Before the AAR, the Applicant raised limited
issue in respect of compensation under Global Reservation Services (“GRS”)
agreement (one of the five agreements), as to whether the receipt was
chargeable to tax as FTS or Royalty?

 

The tax authority contended that the primary
issue was whether the hotel in India constituted a PE of Applicant and
consequently, whether all income streams, including GRS, was business income.
The Applicant contended that since the question raised was limited to FTS or
Royalty, AAR should not adjudicate on the existence of PE.

 

Held

 

(i) Power of AAR to deal with issues other
than questions raised

 

–  The activity of
the Applicant is integrated and cannot be split into one or the other. The five
agreements are part of a wholesome arrangement.
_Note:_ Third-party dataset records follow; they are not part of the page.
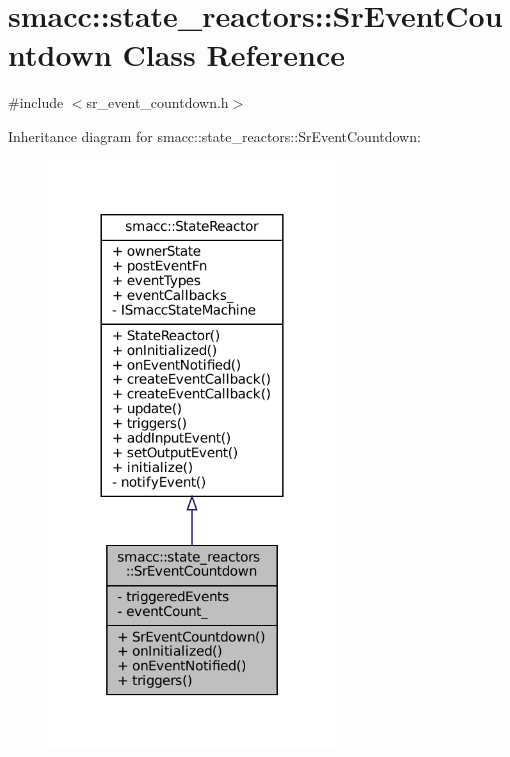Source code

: \hypertarget{classsmacc_1_1state__reactors_1_1SrEventCountdown}{}\section{smacc\+:\+:state\+\_\+reactors\+:\+:Sr\+Event\+Countdown Class Reference}
\label{classsmacc_1_1state__reactors_1_1SrEventCountdown}


{\ttfamily \#include $<$sr\+\_\+event\+\_\+countdown.\+h$>$}



Inheritance diagram for smacc\+:\+:state\+\_\+reactors\+:\+:Sr\+Event\+Countdown\+:
\nopagebreak
\begin{figure}[H]
\begin{center}
\leavevmode
\includegraphics[width=216pt]{classsmacc_1_1state__reactors_1_1SrEventCountdown__inherit__graph}
\end{center}
\end{figure}



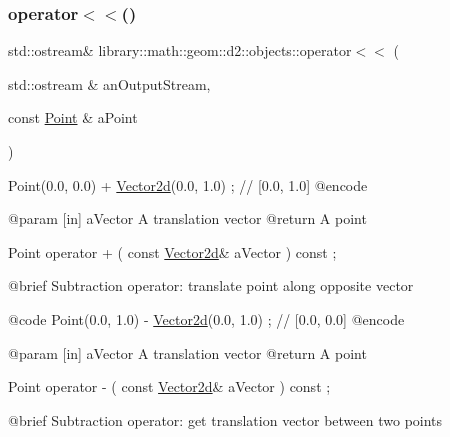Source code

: \subsubsection{\texorpdfstring{operator$<$$<$()}{operator<<()}\hspace{0.1cm}{\footnotesize\ttfamily [1/2]}}
{\footnotesize\ttfamily std\+::ostream\& library\+::math\+::geom\+::d2\+::objects\+::operator$<$$<$ (\begin{DoxyParamCaption}\item[{std\+::ostream \&}]{an\+Output\+Stream,  }\item[{const \hyperlink{classlibrary_1_1math_1_1geom_1_1d2_1_1objects_1_1_point}{Point} \&}]{a\+Point }\end{DoxyParamCaption})}


\begin{DoxyCode}
                        Point(0.0, 0.0) + \hyperlink{namespacelibrary_1_1math_1_1obj_a2fa27512c4f4b07db35d602cfdd2c293}{Vector2d}(0.0, 1.0) ; \textcolor{comment}{// [0.0, 1.0]}
    @encode
   
    @param              [in] aVector A translation vector
    @\textcolor{keywordflow}{return}             A point

Point                   operator +                                  (   \textcolor{keyword}{const}   
      \hyperlink{namespacelibrary_1_1math_1_1obj_a2fa27512c4f4b07db35d602cfdd2c293}{Vector2d}&                   aVector                                     ) \textcolor{keyword}{const} ;

    @brief              Subtraction \textcolor{keyword}{operator}: translate point along opposite vector
   
    @code
                        Point(0.0, 1.0) - \hyperlink{namespacelibrary_1_1math_1_1obj_a2fa27512c4f4b07db35d602cfdd2c293}{Vector2d}(0.0, 1.0) ; \textcolor{comment}{// [0.0, 0.0]}
    @encode
   
    @param              [in] aVector A translation vector
    @\textcolor{keywordflow}{return}             A point

Point                   operator -                                  (   \textcolor{keyword}{const}   
      \hyperlink{namespacelibrary_1_1math_1_1obj_a2fa27512c4f4b07db35d602cfdd2c293}{Vector2d}&                   aVector                                     ) \textcolor{keyword}{const} ;

    @brief              Subtraction \textcolor{keyword}{operator}: \textcolor{keyword}{get} translation vector between two points
   

\end{DoxyCode}
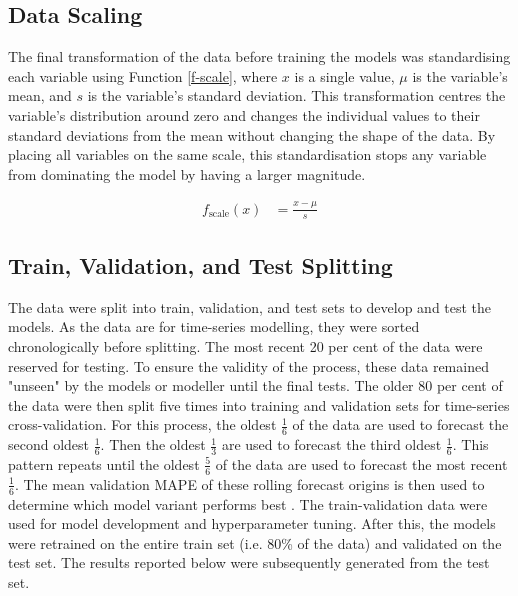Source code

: \documentclass[mstat,12pt]{unswthesis}
\begin{document}
\hypertarget{data-scaling}{%
\subsection{Data Scaling}\label{data-scaling}}

The final transformation of the data before training the models was standardising each variable using Function \ref{f-scale}, where $x$ is a single value, $\mu$ is the variable's mean, and $s$ is the variable's standard deviation. This transformation centres the variable's distribution around zero and changes the individual values to their standard deviations from the mean without changing the shape of the data. By placing all variables on the same scale, this standardisation stops any variable from dominating the model by having a larger magnitude.

\begin{align}\label{f-scale}
f_{\text{scale}}(x) &= \frac{x-\mu}s
\end{align}

\hypertarget{train-val-test}{%
\subsection{Train, Validation, and Test Splitting}\label{train-val-test}}

The data were split into train, validation, and test sets to develop and test the models. As the data are for time-series modelling, they were sorted chronologically before splitting. The most recent 20 per cent of the data were reserved for testing. To ensure the validity of the process, these data remained "unseen" by the models or modeller until the final tests. The older 80 per cent of the data were then split five times into training and validation sets for time-series cross-validation. For this process, the oldest $\frac16$ of the data are used to forecast the second oldest $\frac16$. Then the oldest $\frac1{3}$ are used to forecast the third oldest $\frac16$. This pattern repeats until the oldest $\frac56$ of the data are used to forecast the most recent $\frac16$. The mean validation MAPE of these rolling forecast origins is then used to determine which model variant performs best \cite{hyndman2018}. The train-validation data were used for model development and hyperparameter tuning. After this, the models were retrained on the entire train set (i.e. 80\% of the data) and validated on the test set. The results reported below were subsequently generated from the test set.
\end{document}

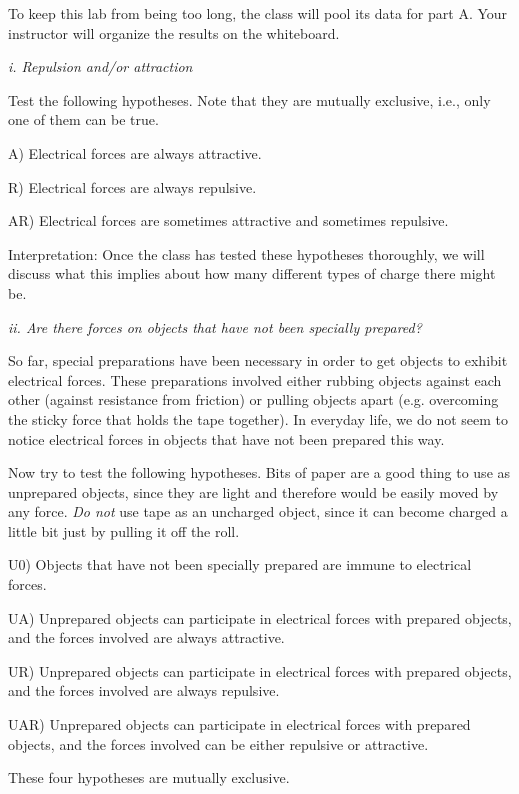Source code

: To keep this lab from being too long, the class will pool its data
for part A. Your instructor will organize the results on the whiteboard.

\vfill

\emph{i. Repulsion and/or attraction}

Test the following hypotheses. Note that they are
mutually exclusive, i.e., only one of them can be true.

A) Electrical forces are always attractive.

R) Electrical forces are always repulsive.

AR) Electrical forces are sometimes attractive and
sometimes repulsive.

Interpretation: Once the class has tested these
hypotheses thoroughly, we will discuss what
this implies about how many different types of charge there might be.

\vfill

\emph{ii. Are there forces on objects that have not been specially prepared?}

So far, special preparations have been necessary in order to
get objects to exhibit electrical forces. These preparations
involved either rubbing objects against each other (against
resistance from friction) or pulling objects apart (e.g.
overcoming the sticky force that holds the tape together).
In everyday life, we do not seem to notice electrical forces
in objects that have not been prepared this way.

Now try to test the following hypotheses. Bits of paper are
a good thing to use as unprepared objects, since they are
light and therefore would be easily moved by any force.
\emph{Do not} use tape as an uncharged object, since it can
become charged a little bit just by pulling it off the roll.

U0) Objects that have not been specially prepared are immune
to electrical forces.

UA) Unprepared objects can participate in electrical forces
with prepared objects, and the forces involved are always attractive.

UR) Unprepared objects can participate in electrical forces
with prepared objects, and the forces involved are always repulsive.

UAR) Unprepared objects can participate in electrical forces
with prepared objects, and the forces involved can be either
repulsive or attractive.

These four hypotheses are mutually exclusive.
Hence, even though the issue
raised was on taxability of income under GRS agreement, it cannot be viewed on
standalone basis.

 

–  Rule 12 of the
AAR (Procedure) Rules, 1996 provides that the AAR “shall at its discretion
considered all aspects of the questions set forth
”. Hence, ruling only on
certain income stream and leaving other income streams open for regular
assessment will render the exercise of approaching AAR futile.

 

(ii) Constitution of fixed place PE

 

–  In Formula
One World Championship Ltd vs. CIT [2017] 394 ITR 80 (SC)
, it is held that
fulfilment of following three conditions constitutes a fixed place PE:

 

(a)  Existence of a fixed place.

 

(b)  Such fixed place being at the disposal of
non-resident.

 

(c)  Non-resident carrying on its business, wholly
or partly, through such fixed place.

 

    In the case of the
Applicant:

 

(a)  The hotel was a fixed place.

 

(b)  Perusal of various clauses of all the
agreements shows that the hotel was at the disposal of the Applicant. After
completion of the hotel, its operation and management was not only the
responsibility of the Applicant but ICo had undertaken that it will not
interfere in exercise of exclusive authority of the Applicant over such
operation and management. Every operational right vested in the Applicant and
ICo was even barred from directly contacting any hotel staff. Core functions
such as sales, marketing, reservation, etc. were out sourced to the
Applicant.

 

(c)  The business of the Applicant was operation
and management of the hotel and it had earned income through the different
agreements. The Applicant was carrying on all the activities from the hotel.
The relationship between the Applicant and ICo was that of
principal-to-principal and not principal-to-agent.

 

Since all the
three conditions were fulfilled in case of the Applicant, hotel in India
constituted fixed place PE of
the Applicant.

 

(iii) 
Whether GRS income was FTS or Royalty?

 

Hotel in India
constituted fixed place PE of the Applicant. The income under the agreements
was attributable to the fixed place PE of the Applicant. Since such income will
be taxable as ‘business profits’, the question whether it can be characterized
as FTS or Royalty is academic.

 

–  Even assuming
that it is characterized as FTS or royalty, having regard to Article 12(4) of
India-Luxembourg DTAA, it would be taxable as ‘business profits’ under Article
7.

 

–  Consequently,
provisions of section 9(1)(i) of the Act will apply.